One takeaway that financial aid administrators should note is that respondents feel that excessive student loan debt has taken away their financial independence. While 64% agreed having a degree increased earning potential, about a quarter reported feeling like they are not financially independent; more than a third reported not having started a retirement account; and nearly half had not bought a home. Couple these findings with those related to job preparedness (two in five respondents said they rarely if ever use the skills learned in college; one in three said it took six months or more to find a job after graduating; and one in five said they were not given the skills in college to perform their first job) and it is understandable why students are reluctant to take on student loan debt or even attend college.
In 2019, we shared recommendations from The Urban Institute to overhaul the College Work-Study program in order to allow students to develop more marketable skills while still enrolled; however, even if implemented, these recommendations will not serve to change perceptions of the value of higher education in the near term. There are two things we can do, though, to help current and prospective students to see the value of receiving a degree even if they have to borrow to do so.
First, we can’t repeat enough the higher earning potential college attendees enjoy compared to those with a high school diploma. According to Indeed’s March, 2021 article on the topic, not only does annual salary increase with additional education beyond high school, but also unemployment rates fell as well – this should provide some peace of mind that those who attend college are better able to weather economic downturns. More importantly, we need to make clear that the benefits of borrowing for college (when done wisely), far outweigh the negatives. Not only is it a good way to start building a credit history – much better than credit cards! – the payments terms in the federal loan programs are very flexible, even allowing borrowers to pay based on income rather than the outstanding loan amount.

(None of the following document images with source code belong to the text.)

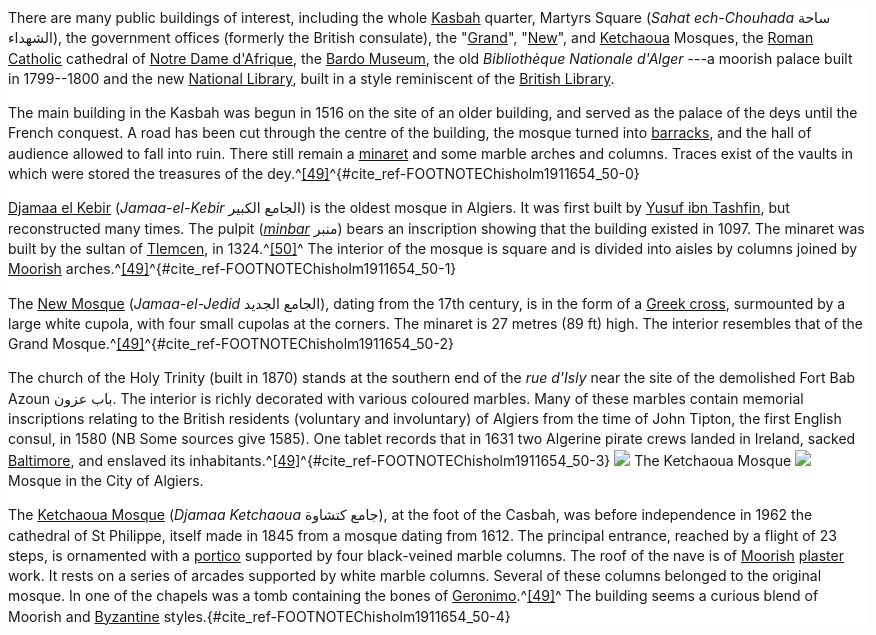 There are many public buildings of interest, including the whole [Kasbah](/wiki/Kasbah "Kasbah") quarter, Martyrs Square (*Sahat ech-Chouhada* ساحة الشهداء), the government offices (formerly the British consulate), the "[Grand](/wiki/Djamaa_el_Kebir "Djamaa el Kebir")", "[New](/wiki/Djamaa_el_Djedid "Djamaa el Djedid")", and [Ketchaoua](/wiki/Ketchaoua_Mosque "Ketchaoua Mosque") Mosques, the [Roman Catholic](/wiki/Roman_Catholic "Roman Catholic") cathedral of [Notre Dame d'Afrique](/wiki/Notre_Dame_d%27Afrique "Notre Dame d'Afrique"), the [Bardo Museum](/wiki/Bardo_National_Museum_of_Prehistory_and_Ethnography "Bardo National Museum of Prehistory and Ethnography"), the old *Bibliothèque Nationale d'Alger* ---a moorish palace built in 1799--1800 and the new [National Library](/wiki/National_Library_of_Algeria "National Library of Algeria"), built in a style reminiscent of the [British Library](/wiki/British_Library "British Library").

The main building in the Kasbah was begun in 1516 on the site of an older building, and served as the palace of the deys until the French conquest. A road has been cut through the centre of the building, the mosque turned into [barracks](/wiki/Barracks "Barracks"), and the hall of audience allowed to fall into ruin. There still remain a [minaret](/wiki/Minaret "Minaret") and some marble arches and columns. Traces exist of the vaults in which were stored the treasures of the dey.^[\[49\]](#cite_note-FOOTNOTEChisholm1911654-50)^{#cite_ref-FOOTNOTEChisholm1911654_50-0}

[Djamaa el Kebir](/wiki/Djamaa_el_Kebir "Djamaa el Kebir") (*Jamaa-el-Kebir* الجامع الكبير) is the oldest mosque in Algiers. It was first built by [Yusuf ibn Tashfin](/wiki/Yusuf_ibn_Tashfin "Yusuf ibn Tashfin"), but reconstructed many times. The pulpit (*[minbar](/wiki/Minbar "Minbar")* منبر) bears an inscription showing that the building existed in 1097. The minaret was built by the sultan of [Tlemcen](/wiki/Tlemcen "Tlemcen"), in 1324.^[\[50\]](#cite_note-51)^ The interior of the mosque is square and is divided into aisles by columns joined by [Moorish](/wiki/Moors "Moors") arches.^[\[49\]](#cite_note-FOOTNOTEChisholm1911654-50)^{#cite_ref-FOOTNOTEChisholm1911654_50-1}

The [New Mosque](/wiki/Djamaa_el_Djedid "Djamaa el Djedid") (*Jamaa-el-Jedid* الجامع الجديد), dating from the 17th century, is in the form of a [Greek cross](/wiki/Greek_cross "Greek cross"), surmounted by a large white cupola, with four small cupolas at the corners. The minaret is 27 metres (89 ft) high. The interior resembles that of the Grand Mosque.^[\[49\]](#cite_note-FOOTNOTEChisholm1911654-50)^{#cite_ref-FOOTNOTEChisholm1911654_50-2}

The church of the Holy Trinity (built in 1870) stands at the southern end of the *rue d'Isly* near the site of the demolished Fort Bab Azoun باب عزون. The interior is richly decorated with various coloured marbles. Many of these marbles contain memorial inscriptions relating to the British residents (voluntary and involuntary) of Algiers from the time of John Tipton, the first English consul, in 1580 (NB Some sources give 1585). One tablet records that in 1631 two Algerine pirate crews landed in Ireland, sacked [Baltimore](/wiki/Baltimore,_County_Cork "Baltimore, County Cork"), and enslaved its inhabitants.^[\[49\]](#cite_note-FOOTNOTEChisholm1911654-50)^{#cite_ref-FOOTNOTEChisholm1911654_50-3}
[![](//upload.wikimedia.org/wikipedia/commons/thumb/8/8d/Mosqu%C3%A9e_Ketchaoua.jpg/170px-Mosqu%C3%A9e_Ketchaoua.jpg)](/wiki/File:Mosqu%C3%A9e_Ketchaoua.jpg) The Ketchaoua Mosque [![](//upload.wikimedia.org/wikipedia/commons/thumb/4/4b/Algiers_new_mosque_1.jpg/220px-Algiers_new_mosque_1.jpg)](/wiki/File:Algiers_new_mosque_1.jpg) Mosque in the City of Algiers.

The [Ketchaoua Mosque](/wiki/Ketchaoua_Mosque "Ketchaoua Mosque") (*Djamaa Ketchaoua* جامع كتشاوة), at the foot of the Casbah, was before independence in 1962 the cathedral of St Philippe, itself made in 1845 from a mosque dating from 1612. The principal entrance, reached by a flight of 23 steps, is ornamented with a [portico](/wiki/Portico "Portico") supported by four black-veined marble columns. The roof of the nave is of [Moorish](/wiki/Moorish_Empire "Moorish Empire") [plaster](/wiki/Plaster "Plaster") work. It rests on a series of arcades supported by white marble columns. Several of these columns belonged to the original mosque. In one of the chapels was a tomb containing the bones of [Geronimo](/wiki/Geronimo_(martyr) "Geronimo (martyr)").^[\[49\]](#cite_note-FOOTNOTEChisholm1911654-50)^ The building seems a curious blend of Moorish and [Byzantine](/wiki/Byzantine_Empire "Byzantine Empire") styles.{#cite_ref-FOOTNOTEChisholm1911654_50-4}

Our best opportunity to influence the public perception of the value of higher education, particularly given the negative feelings toward student loans, is to participate in community events that encourage college attendance – financial aid nights at high schools, FAFSA completion events, etc. – and spread the word. For our own students on campus, we need to go beyond the minimum requirements for entrance counseling to help them make smart financial decisions that will minimize indebtedness. The Financial Aid Office is hard-pressed to take this on alone, so it’s a good opportunity to partner with other student services like Admissions, Freshman Experience/Orientation and even faculty to create programming that will reinforce the value of the investment while teaching critical financial literacy skills.